The action integral $I(Q)$ for the same parameters as Fig. 1. The quantized levels $q_n$ shown satisfy the Bohr-Sommerfeld quantization condition. The corresponding orbits are shown in Fig. 1.

Figure 3

A comparison of the Bohr-Sommerfeld and loop gravity volume spectra. On the left: configuration with spins $\{j,j,j,j+1\}$. On the right: configuration with spins $\{4,4,4,j\}$ and $j$ varying in its allowed range. The Bohr-Sommerfeld values of the volume of a tetrahedron are represented as dots and the eigenvalues of the loop-gravity volume operator as circles. Recall that the spins and areas are related by $A_l=j_l+1/2$.

Figure 4

Comparison of the semiclassical scaling of the largest volume eigenvalue (dark line) to the Bohr-Sommerfeld (dots) and loop gravity (circles) spectra. The first three spins are given by $j_1=j_2=j_3=j$, and the largest spin $j_4$ is given by the closest integer or half integer to $\sqrt{3}j$ that respects the Clebsch-Gordan conditions.

Figure 5

Our characterization of the shape space using the quartics $P_0(x)$ and $P(x)$, defined by Eqs. (75, 50).
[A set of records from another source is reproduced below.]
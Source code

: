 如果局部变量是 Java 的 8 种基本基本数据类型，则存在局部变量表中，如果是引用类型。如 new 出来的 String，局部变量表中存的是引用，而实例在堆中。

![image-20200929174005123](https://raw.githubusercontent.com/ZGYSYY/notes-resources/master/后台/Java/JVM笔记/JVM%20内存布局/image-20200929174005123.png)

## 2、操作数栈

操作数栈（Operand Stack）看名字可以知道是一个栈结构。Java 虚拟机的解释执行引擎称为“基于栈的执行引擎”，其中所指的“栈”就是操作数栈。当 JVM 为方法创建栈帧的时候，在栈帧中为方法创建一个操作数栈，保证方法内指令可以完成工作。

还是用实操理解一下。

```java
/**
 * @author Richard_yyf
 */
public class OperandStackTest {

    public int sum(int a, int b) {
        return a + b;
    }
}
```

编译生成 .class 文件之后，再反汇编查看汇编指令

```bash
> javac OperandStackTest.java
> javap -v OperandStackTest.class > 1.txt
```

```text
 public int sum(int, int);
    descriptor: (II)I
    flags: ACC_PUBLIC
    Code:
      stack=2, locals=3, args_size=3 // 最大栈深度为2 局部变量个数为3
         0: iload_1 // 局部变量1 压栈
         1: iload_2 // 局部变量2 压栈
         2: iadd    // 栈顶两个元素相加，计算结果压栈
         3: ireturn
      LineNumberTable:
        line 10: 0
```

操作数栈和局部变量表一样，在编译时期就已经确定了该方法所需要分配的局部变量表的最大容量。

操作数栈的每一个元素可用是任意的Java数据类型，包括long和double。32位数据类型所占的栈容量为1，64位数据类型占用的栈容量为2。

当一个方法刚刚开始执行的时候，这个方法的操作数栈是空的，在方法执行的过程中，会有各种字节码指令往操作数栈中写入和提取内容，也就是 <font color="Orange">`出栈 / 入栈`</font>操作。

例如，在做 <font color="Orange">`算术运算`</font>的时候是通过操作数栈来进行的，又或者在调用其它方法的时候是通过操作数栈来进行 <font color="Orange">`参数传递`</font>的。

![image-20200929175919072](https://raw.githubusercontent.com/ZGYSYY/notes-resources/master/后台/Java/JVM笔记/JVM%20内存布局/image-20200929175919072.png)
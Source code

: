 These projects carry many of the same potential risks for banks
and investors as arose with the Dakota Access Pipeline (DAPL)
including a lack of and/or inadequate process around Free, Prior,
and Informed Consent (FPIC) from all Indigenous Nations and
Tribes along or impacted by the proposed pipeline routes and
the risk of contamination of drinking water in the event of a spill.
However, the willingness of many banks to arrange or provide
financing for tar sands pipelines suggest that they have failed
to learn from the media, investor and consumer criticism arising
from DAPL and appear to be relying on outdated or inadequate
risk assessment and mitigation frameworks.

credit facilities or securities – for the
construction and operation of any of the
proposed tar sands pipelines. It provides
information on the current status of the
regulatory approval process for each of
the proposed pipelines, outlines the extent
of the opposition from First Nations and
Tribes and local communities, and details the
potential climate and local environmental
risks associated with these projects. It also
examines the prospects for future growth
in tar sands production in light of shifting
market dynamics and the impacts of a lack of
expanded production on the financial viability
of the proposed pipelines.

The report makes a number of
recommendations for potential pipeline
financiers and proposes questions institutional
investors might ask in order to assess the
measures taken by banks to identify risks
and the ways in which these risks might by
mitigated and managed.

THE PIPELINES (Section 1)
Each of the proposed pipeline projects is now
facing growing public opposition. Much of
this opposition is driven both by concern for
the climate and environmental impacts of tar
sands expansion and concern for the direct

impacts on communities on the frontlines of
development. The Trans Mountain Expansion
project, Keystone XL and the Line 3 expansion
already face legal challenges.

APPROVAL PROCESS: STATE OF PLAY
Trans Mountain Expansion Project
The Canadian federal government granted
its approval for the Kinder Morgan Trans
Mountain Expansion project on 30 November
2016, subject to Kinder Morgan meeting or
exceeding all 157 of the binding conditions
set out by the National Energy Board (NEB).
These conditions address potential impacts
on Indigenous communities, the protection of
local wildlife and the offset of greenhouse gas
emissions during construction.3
The straight lines are given by $y=324Q^{2}x$ and the quartic curves by $y=P(x,0)\equiv P_0(x)$. The upper left panel shows the generic case in which the fixed volume determines four distinct roots. The upper right panel shows the coalescence of the middle roots at maximum volume and $m=0$. The lower two panels show the coalescence of other pairs of roots at zero volume and $m=1$ (these are two distinct cases).

Figure 6

The real values of the Lambert $W$ function.

Figure 7

Comparison of the semiclassical scaling of the largest and smallest volume eigenvalues (dark lines) to the Bohr-Sommerfeld (dots) and loop gravity (circles) spectra. The four spins are equal, $j_1=j_2=j_3=j_4=j_0$, and the corresponding phase space contains flat configurations. This explains the poorer agreement of the Bohr-Sommerfeld spectra at small eigenvalues.